This seems to be a rather complicated issue. The earliest source I've been able to find proposed the existence of a muon counterpart to the electron neutrino is Sakata & Inoue's On the Correlations between Mesons and Yukawa Particles, published in English in 1946 but formulated several years prior. They postulated the existence of a charged meson $m^{\pm}$ and a neutral meson $n$ which could interact with the then-called "Yukawa meson" $Y^{\pm}$ (the charged pion) by
$$m^{\pm}\leftrightarrow n+Y^{\pm},\quad n\leftrightarrow m^{\pm}+Y^{\mp}$$
In particular, they described $n$ as a
neutral meson which is assumed in the following discussions to have a negligible mass, and consequently may be regarded as equivalent with the neutrino
Decades later (I can't determine the precise data), Masami Nakagama wrote in Neutrinos and Sakata: A Personal View that it was later assumed by many "from the convenience and economy principles" that the beta decay neutrinos (electron neutrinos) and the "neutral mesons" of Sakata and Inoue were the same, something Sakata apparently resisted.

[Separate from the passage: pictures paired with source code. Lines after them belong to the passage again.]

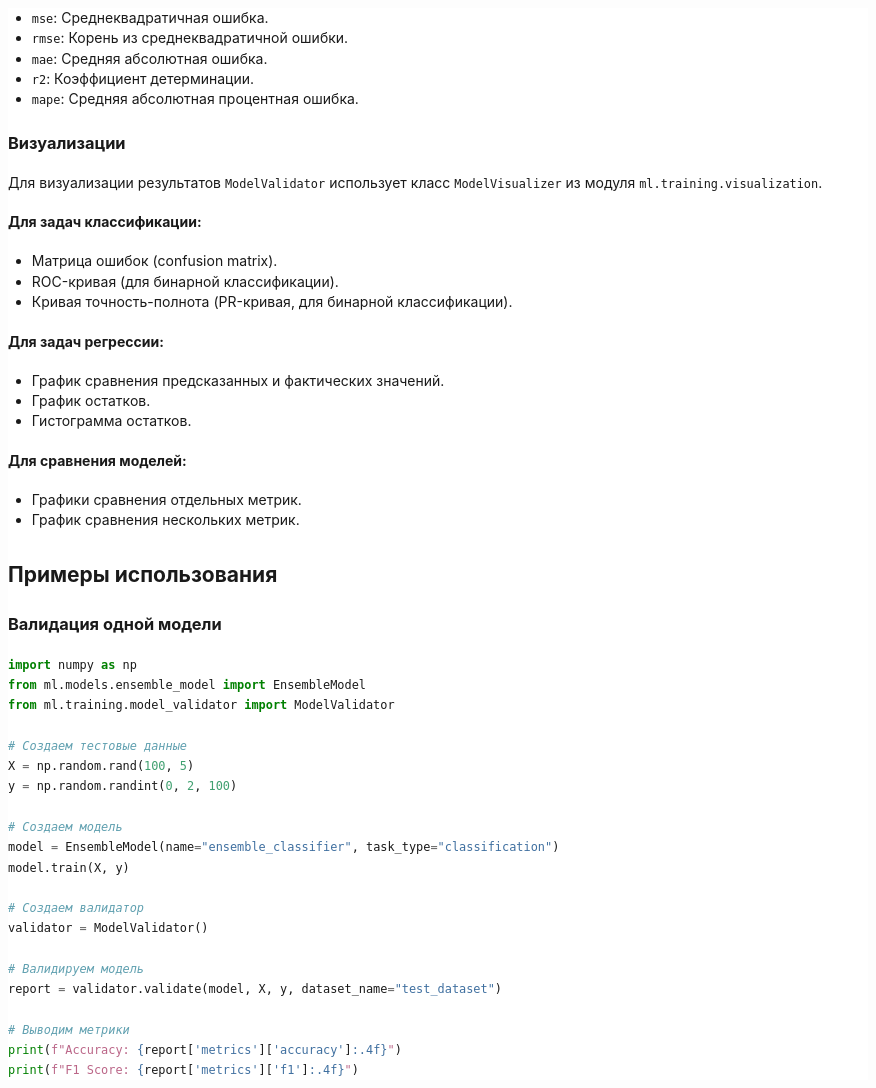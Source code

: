 - `mse`: Среднеквадратичная ошибка.
- `rmse`: Корень из среднеквадратичной ошибки.
- `mae`: Средняя абсолютная ошибка.
- `r2`: Коэффициент детерминации.
- `mape`: Средняя абсолютная процентная ошибка.

### Визуализации

Для визуализации результатов `ModelValidator` использует класс `ModelVisualizer` из модуля `ml.training.visualization`.

#### Для задач классификации:

- Матрица ошибок (confusion matrix).
- ROC-кривая (для бинарной классификации).
- Кривая точность-полнота (PR-кривая, для бинарной классификации).

#### Для задач регрессии:

- График сравнения предсказанных и фактических значений.
- График остатков.
- Гистограмма остатков.

#### Для сравнения моделей:

- Графики сравнения отдельных метрик.
- График сравнения нескольких метрик.

## Примеры использования

### Валидация одной модели

```python
import numpy as np
from ml.models.ensemble_model import EnsembleModel
from ml.training.model_validator import ModelValidator

# Создаем тестовые данные
X = np.random.rand(100, 5)
y = np.random.randint(0, 2, 100)

# Создаем модель
model = EnsembleModel(name="ensemble_classifier", task_type="classification")
model.train(X, y)

# Создаем валидатор
validator = ModelValidator()

# Валидируем модель
report = validator.validate(model, X, y, dataset_name="test_dataset")

# Выводим метрики
print(f"Accuracy: {report['metrics']['accuracy']:.4f}")
print(f"F1 Score: {report['metrics']['f1']:.4f}")
```
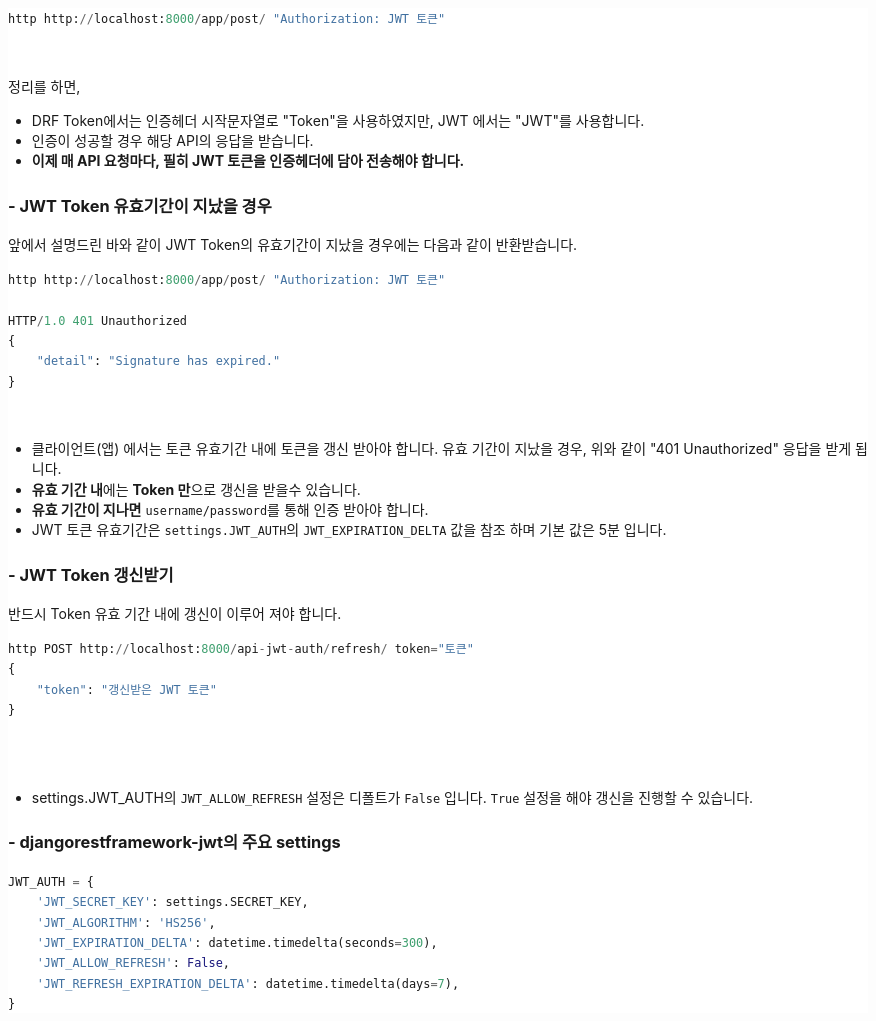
 ```python
http http://localhost:8000/app/post/ "Authorization: JWT 토큰"
```

<br>

정리를 하면, 
+ DRF Token에서는 인증헤더 시작문자열로 "Token"을 사용하였지만, JWT 에서는 "JWT"를 사용합니다.
+ 인증이 성공할 경우 해당 API의 응답을 받습니다.
+ **이제 매 API 요청마다, 필히 JWT 토큰을 인증헤더에 담아 전송해야 합니다.**

### - JWT Token 유효기간이 지났을 경우

앞에서 설명드린 바와 같이 JWT Token의 유효기간이 지났을 경우에는 다음과 같이 반환받습니다.

```python
http http://localhost:8000/app/post/ "Authorization: JWT 토큰"

HTTP/1.0 401 Unauthorized
{ 
    "detail": "Signature has expired."
}
```

<br>

+ 클라이언트(앱) 에서는 토큰 유효기간 내에 토큰을 갱신 받아야 합니다. 유효 기간이 지났을 경우, 위와 같이 "401 Unauthorized" 응답을 받게 됩니다. 
+ **유효 기간 내**에는 **Token 만**으로 갱신을 받을수 있습니다.
+ **유효 기간이 지나면** `username/password`를 통해 인증 받아야 합니다.
+ JWT 토큰 유효기간은 `settings.JWT_AUTH`의 `JWT_EXPIRATION_DELTA` 값을 참조 하며 기본 값은 5분 입니다.

### - JWT Token 갱신받기

반드시 Token 유효 기간 내에 갱신이 이루어 져야 합니다.

```python
http POST http://localhost:8000/api-jwt-auth/refresh/ token="토큰"
{ 
    "token": "갱신받은 JWT 토큰" 
}
```

<br>
<br>

+ settings.JWT_AUTH의 `JWT_ALLOW_REFRESH` 설정은 디폴트가 `False` 입니다. `True` 설정을 해야 갱신을 진행할 수 있습니다.


### - djangorestframework-jwt의 주요 settings

```python
JWT_AUTH = { 
    'JWT_SECRET_KEY': settings.SECRET_KEY, 
    'JWT_ALGORITHM': 'HS256', 
    'JWT_EXPIRATION_DELTA': datetime.timedelta(seconds=300), 
    'JWT_ALLOW_REFRESH': False, 
    'JWT_REFRESH_EXPIRATION_DELTA': datetime.timedelta(days=7), 
}
```
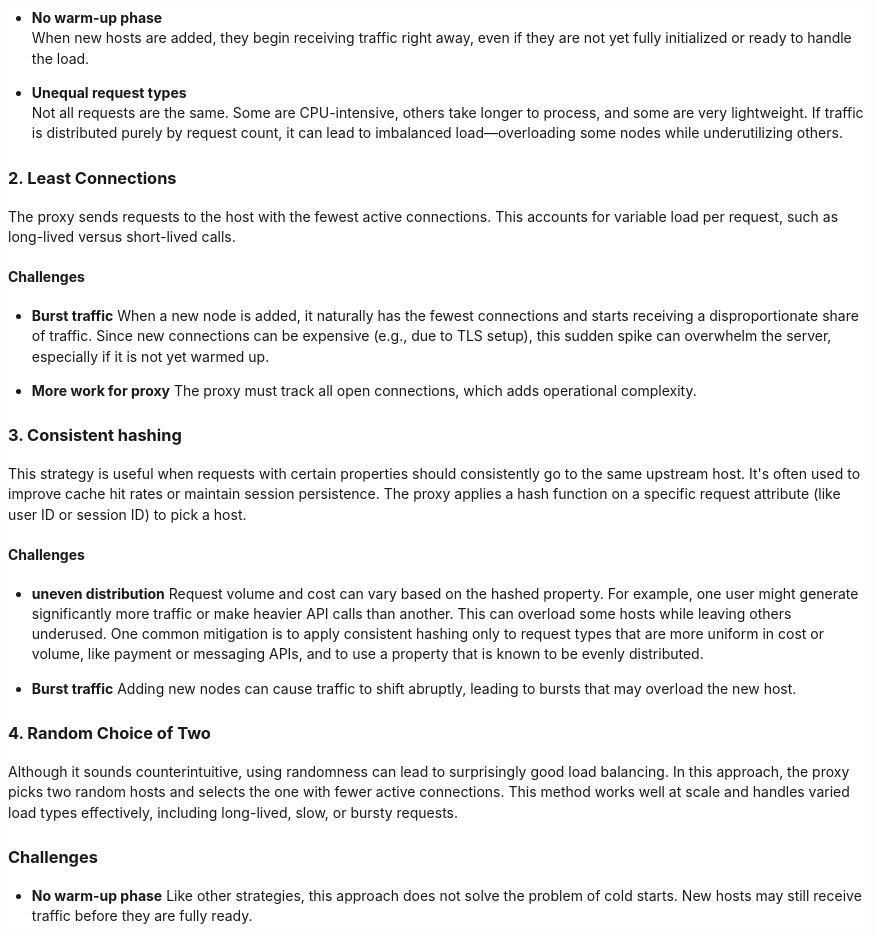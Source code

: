 - **No warm-up phase**  
   When new hosts are added, they begin receiving traffic right away, even if they are not yet fully initialized or ready to handle the load.

- **Unequal request types**  
   Not all requests are the same. Some are CPU-intensive, others take longer to process, and some are very lightweight. If traffic is distributed purely by request count, it can lead to imbalanced load—overloading some nodes while underutilizing others.

### 2. Least Connections

The proxy sends requests to the host with the fewest active connections. This accounts for variable load per request, such as long-lived versus short-lived calls.


#### Challenges
- **Burst traffic**
When a new node is added, it naturally has the fewest connections and starts receiving a disproportionate share of traffic. Since new connections can be expensive (e.g., due to TLS setup), this sudden spike can overwhelm the server, especially if it is not yet warmed up.

- **More work for proxy**
 The proxy must track all open connections, which adds operational complexity.


### 3. Consistent hashing
This strategy is useful when requests with certain properties should consistently go to the same upstream host. It's often used to improve cache hit rates or maintain session persistence. The proxy applies a hash function on a specific request attribute (like user ID or session ID) to pick a host.


#### Challenges
- **uneven distribution**
Request volume and cost can vary based on the hashed property. For example, one user might generate significantly more traffic or make heavier API calls than another. This can overload some hosts while leaving others underused. One common mitigation is to apply consistent hashing only to request types that are more uniform in cost or volume, like payment or messaging APIs, and to use a property that is known to be evenly distributed.

- **Burst traffic**
Adding new nodes can cause traffic to shift abruptly, leading to bursts that may overload the new host.

### 4. Random Choice of Two
Although it sounds counterintuitive, using randomness can lead to surprisingly good load balancing. In this approach, the proxy picks two random hosts and selects the one with fewer active connections. This method works well at scale and handles varied load types effectively, including long-lived, slow, or bursty requests.

### Challenges
- **No warm-up phase** 
Like other strategies, this approach does not solve the problem of cold starts. New hosts may still receive traffic before they are fully ready.
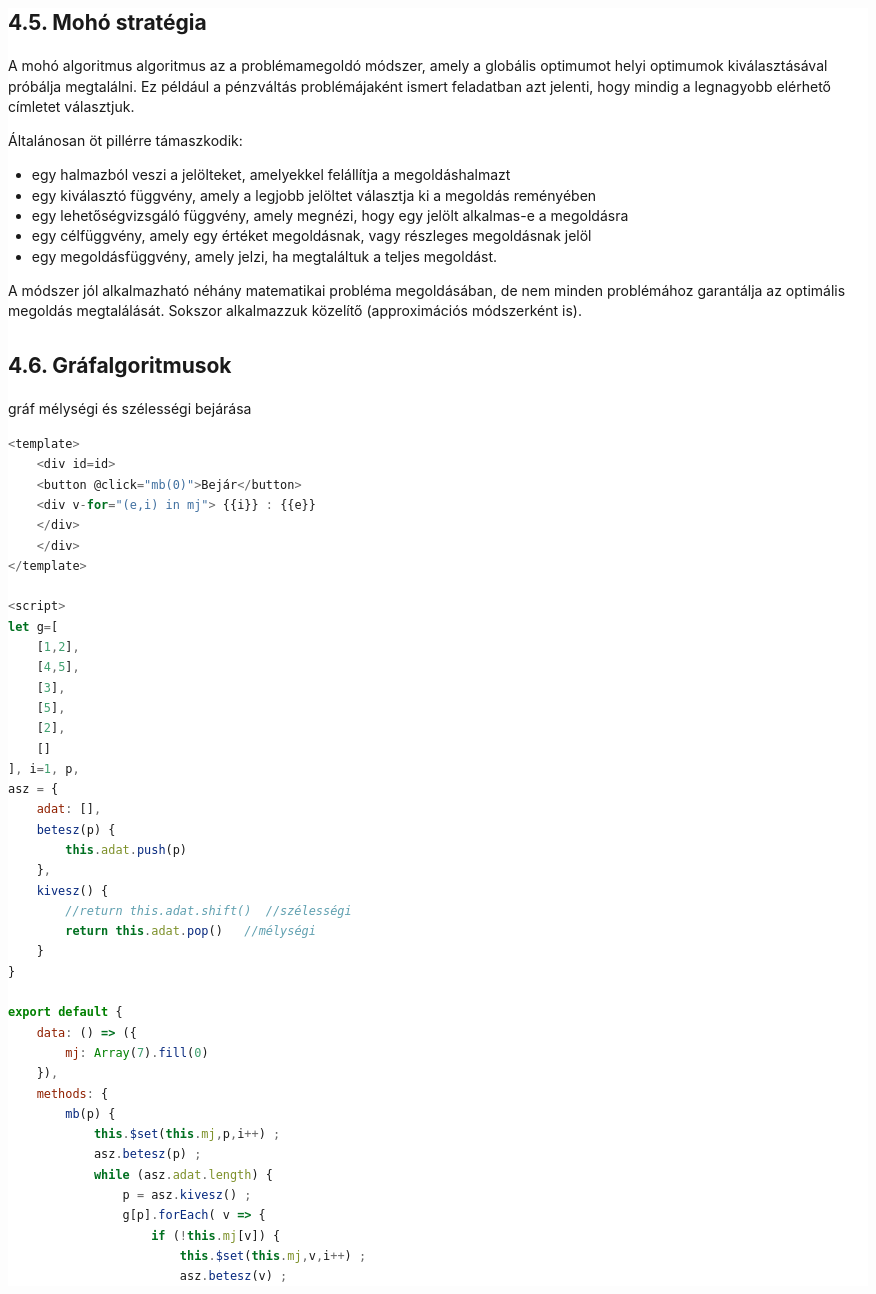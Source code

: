 ## 4.5. Mohó stratégia

A mohó algoritmus algoritmus az a problémamegoldó módszer, amely a globális optimumot helyi optimumok kiválasztásával próbálja megtalálni. Ez például a pénzváltás problémájaként ismert feladatban azt jelenti, hogy mindig a legnagyobb elérhető címletet választjuk.

Általánosan öt pillérre támaszkodik:

- egy halmazból veszi a jelölteket, amelyekkel felállítja a megoldáshalmazt
- egy kiválasztó függvény, amely a legjobb jelöltet választja ki a megoldás reményében
- egy lehetőségvizsgáló függvény, amely megnézi, hogy egy jelölt alkalmas-e a megoldásra
- egy célfüggvény, amely egy értéket megoldásnak, vagy részleges megoldásnak jelöl
- egy megoldásfüggvény, amely jelzi, ha megtaláltuk a teljes megoldást.

A módszer jól alkalmazható néhány matematikai probléma megoldásában, de nem minden problémához garantálja az optimális megoldás megtalálását.
Sokszor alkalmazzuk közelítő (approximációs módszerként is).

## 4.6. Gráfalgoritmusok

gráf mélységi és szélességi bejárása

```javascript
<template>
    <div id=id>
    <button @click="mb(0)">Bejár</button>
    <div v-for="(e,i) in mj"> {{i}} : {{e}}
    </div>    
    </div>
</template>
 
<script>
let g=[
    [1,2],
    [4,5],
    [3],
    [5],
    [2],
    []
], i=1, p,
asz = {
    adat: [],
    betesz(p) {
        this.adat.push(p)
    },
    kivesz() {
        //return this.adat.shift()  //szélességi
        return this.adat.pop()   //mélységi
    }
}
 
export default {
    data: () => ({
        mj: Array(7).fill(0)
    }),
    methods: {
        mb(p) {
            this.$set(this.mj,p,i++) ;
            asz.betesz(p) ;
            while (asz.adat.length) {
                p = asz.kivesz() ;
                g[p].forEach( v => {
                    if (!this.mj[v]) {
                        this.$set(this.mj,v,i++) ;
                        asz.betesz(v) ;
```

In conjunction with Sakata's objections, Ogama & Kamefuchi's On the µ-Meson Decay explored some problematic consequences of assuming that the two particles were identical, meaning that the debate was going on as of 1950. The upshot? It seems that the community may have shifted from the idea that there was a sibling to the [electron] neutrino to the idea that this particle was the same as the neutrino; then shifted back in the aftermath of the 1962 experiments at Brookhaven (interestingly enough, the Danby et al. paper reporting the experiments mentions none of the abovementioned theories).
An additional reason I say that this is complicated is that proponents of the distinct-particle theory might not have still classified both particles under the umbrella of "neutrino" - in other words, it's not clear to me that Sakata & Inoue intended for their "neutral meson" to be thought of as a true sibling to the neutrino, or just an analogous counterpart in a pair of sort-of-analogous interactions. But that may not be an objection that others think is substantial.